*WHAT TO DO*. A word-for-word copy of the listing, free of images, is the expected answer.

*EXTRACTED DATA*.
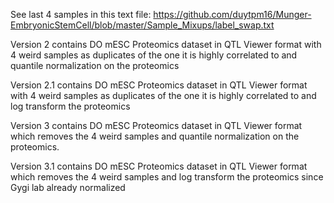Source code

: See last 4 samples in this text file:
https://github.com/duytpm16/Munger-EmbryonicStemCell/blob/master/Sample_Mixups/label_swap.txt


Version 2 contains DO mESC Proteomics dataset in QTL Viewer format with 4 weird samples as duplicates of the one it is highly correlated to and quantile normalization on the proteomics

Version 2.1 contains DO mESC Proteomics dataset in QTL Viewer format with 4 weird samples as duplicates of the one it is highly correlated to and log transform the proteomics



Version 3 contains DO mESC Proteomics dataset in QTL Viewer format which removes the 4 weird samples and quantile normalization on the proteomics.

Version 3.1 contains DO mESC Proteomics dataset in QTL Viewer format which removes the 4 weird samples and log transform the proteomics since Gygi lab already normalized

*YOUR RESPONSE*.
Source code

: See last 4 samples in this text file:
https://github.com/duytpm16/Munger-EmbryonicStemCell/blob/master/Sample_Mixups/label_swap.txt


Version 2 contains DO mESC Proteomics dataset in QTL Viewer format with 4 weird samples as duplicates of the one it is highly correlated to and quantile normalization on the proteomics

Version 2.1 contains DO mESC Proteomics dataset in QTL Viewer format with 4 weird samples as duplicates of the one it is highly correlated to and log transform the proteomics



Version 3 contains DO mESC Proteomics dataset in QTL Viewer format which removes the 4 weird samples and quantile normalization on the proteomics.

Version 3.1 contains DO mESC Proteomics dataset in QTL Viewer format which removes the 4 weird samples and log transform the proteomics since Gygi lab already normalized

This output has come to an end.